Two Thoughts of the Week

FUN is the safety-valve to let off the steam pressure out of the boiler to keep the old thing from busting. ~Josh Billings, revised by H. Montague

It is in his pleasures that a man really lives, it is from his leisure that he constructs the true fabric of self. ~Agnes Repplier

One Video of the Week

In a society that increasingly measures our worth based on productivity, busyness, and achievement, are we ever really “off”? As Marina Cooley argues, if we identify and limit the hidden work in our lives, we will access true leisure, which simultaneously can unlock creativity and calm the nervous system. Marina Cooley is an Assistant Professor of Marketing at Goizueta Business School. Prior to joining Goizueta, Marina spent more than 15 years in strategic marketing roles at Coca-Cola and Lavva and worked as a management consultant at IBM. A storyteller at heart, she has been featured in the New York Times and Yahoo Finance and honored as one of Poets & Quants 40-under-40 Best MBA professors. In addition to teaching marketing, Marina researches the topic of leisure, specifically focusing on how to approach life design and work/life balance in a way that makes space for discretionary time. She shares these learnings in an undergraduate course titled “Personal Development” and with graduate students via “Life Design for the Modern MBA.”

Reading with Ms. Meenu: Tip of the week

How Parents Can Spur Spelling:

Successful storytime means a comfy setting, good books and page turning performances. By comparison, spelling with your child feels stripped down, a cappella rather than musical theater. There’s no deferring to an author’s words, an illustrator’s images, or a character’s voice to guide the lessons or drive engagement. Still, talking about words and segmenting them into letters can bring a mindfulness, care and engagement to family life that’s just as vital and powerful as a read-aloud.

Parents have ample opportunity, through the days and years to meaningfully explore and cultivate spelling with children. We’ve got the time even if it doesn’t always feel that way and can build the expertise to teach kids fruitful strategies, encourage interest in words, and help them become more reflective and analytical about their writing. Let’s discuss these ways to support strong spelling at home.

Consistently draw attention to Print: Kids learn a lot about spelling without being explicitly taught, and this learning begins as soon as they pay attention to written words, typically around 3 years old. Their environments – the books, signs and other text around – provide the raw material for subconscious learning.
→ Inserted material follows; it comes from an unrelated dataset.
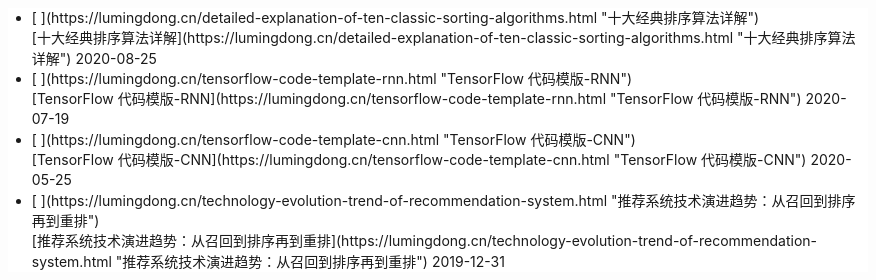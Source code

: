 *   <div class="widget-posts-img"> [  ](https://lumingdong.cn/detailed-explanation-of-ten-classic-sorting-algorithms.html "十大经典排序算法详解")</div><div class="widget-posts-content"> [十大经典排序算法详解](https://lumingdong.cn/detailed-explanation-of-ten-classic-sorting-algorithms.html "十大经典排序算法详解") <span>2020-08-25</span></div>
*   <div class="widget-posts-img"> [  ](https://lumingdong.cn/tensorflow-code-template-rnn.html "TensorFlow 代码模版-RNN")</div><div class="widget-posts-content"> [TensorFlow 代码模版-RNN](https://lumingdong.cn/tensorflow-code-template-rnn.html "TensorFlow 代码模版-RNN") <span>2020-07-19</span></div>
*   <div class="widget-posts-img"> [  ](https://lumingdong.cn/tensorflow-code-template-cnn.html "TensorFlow 代码模版-CNN")</div><div class="widget-posts-content"> [TensorFlow 代码模版-CNN](https://lumingdong.cn/tensorflow-code-template-cnn.html "TensorFlow 代码模版-CNN") <span>2020-05-25</span></div>
*   <div class="widget-posts-img"> [  ](https://lumingdong.cn/technology-evolution-trend-of-recommendation-system.html "推荐系统技术演进趋势：从召回到排序再到重排")</div><div class="widget-posts-content"> [推荐系统技术演进趋势：从召回到排序再到重排](https://lumingdong.cn/technology-evolution-trend-of-recommendation-system.html "推荐系统技术演进趋势：从召回到排序再到重排") <span>2019-12-31</span></div>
Whenever kids lock in on the letters in books, on signs, on toys and elsewhere, they soak up and analyze visual characteristics of written language.
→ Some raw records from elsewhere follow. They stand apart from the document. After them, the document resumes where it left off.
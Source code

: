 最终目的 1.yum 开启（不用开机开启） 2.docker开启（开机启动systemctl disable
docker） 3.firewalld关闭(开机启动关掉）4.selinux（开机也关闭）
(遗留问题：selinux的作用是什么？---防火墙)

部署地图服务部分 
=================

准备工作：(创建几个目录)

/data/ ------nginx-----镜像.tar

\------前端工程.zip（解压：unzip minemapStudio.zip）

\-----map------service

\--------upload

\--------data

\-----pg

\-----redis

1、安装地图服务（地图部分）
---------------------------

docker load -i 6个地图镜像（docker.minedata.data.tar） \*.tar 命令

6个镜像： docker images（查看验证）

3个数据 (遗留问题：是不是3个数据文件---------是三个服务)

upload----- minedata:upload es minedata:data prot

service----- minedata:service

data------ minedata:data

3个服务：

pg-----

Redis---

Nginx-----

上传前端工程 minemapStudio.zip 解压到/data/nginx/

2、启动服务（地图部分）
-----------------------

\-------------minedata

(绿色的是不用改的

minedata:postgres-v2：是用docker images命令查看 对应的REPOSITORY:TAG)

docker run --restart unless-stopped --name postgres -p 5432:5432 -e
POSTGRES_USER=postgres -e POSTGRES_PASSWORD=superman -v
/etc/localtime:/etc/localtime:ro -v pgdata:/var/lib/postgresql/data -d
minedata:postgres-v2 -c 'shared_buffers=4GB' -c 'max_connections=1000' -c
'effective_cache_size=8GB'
Kids instinctively pickup the relative frequency of different letter combinations from repeated exposure to writing in their environment and they apply this statistical knowledge to even their earliest spelling attempts. This unconscious awareness of visual patterns in spelling develops long before they learn that letters represent speech sounds or start trying to spell phonetically. Researchers call this process “statistical learning” because these spelling efforts are informed by how frequently a child has seen letters appear in certain combinations, order and positions.
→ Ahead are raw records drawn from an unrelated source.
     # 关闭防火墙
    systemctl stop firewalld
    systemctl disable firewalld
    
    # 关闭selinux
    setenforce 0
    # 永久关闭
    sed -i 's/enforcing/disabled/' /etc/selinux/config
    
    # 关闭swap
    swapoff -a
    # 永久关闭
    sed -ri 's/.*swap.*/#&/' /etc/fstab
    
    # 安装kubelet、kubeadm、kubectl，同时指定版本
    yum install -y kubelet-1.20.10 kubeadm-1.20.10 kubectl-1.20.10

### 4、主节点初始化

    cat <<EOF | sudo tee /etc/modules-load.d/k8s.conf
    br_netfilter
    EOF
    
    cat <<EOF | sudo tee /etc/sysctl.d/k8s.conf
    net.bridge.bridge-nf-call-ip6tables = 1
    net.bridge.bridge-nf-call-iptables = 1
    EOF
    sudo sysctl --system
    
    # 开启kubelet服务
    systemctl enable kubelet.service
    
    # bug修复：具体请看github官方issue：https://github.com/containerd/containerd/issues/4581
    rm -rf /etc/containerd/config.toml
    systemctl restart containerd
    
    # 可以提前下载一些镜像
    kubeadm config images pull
Parents aid statistical learning by facilitating lots of exposure to print. In the beginning, this requires an adult directing the child-for instance, pointing to the text accompanying an illustration in a picture book, or their name on a piece of paper.

Stay tuned with next week’s newsletter on more strategies to support strong spelling at home.

Happy Reading!

Meenu Gera

Consulting home and school librarian reading guide.

I Think, I Wonder, I Ask

Dr Shreelakshmi Subbaswami, Academic Director, Vijaya School Hassan, Karnataka

Do Longer School Calendars Actually Help Us Learn Better?

In school, we often ask this, almost instinctively: More working days mean better results, right? But pause for a moment and reflect- how many days do we actually spend in school, as students and as teachers? And more importantly, what do those days feel like?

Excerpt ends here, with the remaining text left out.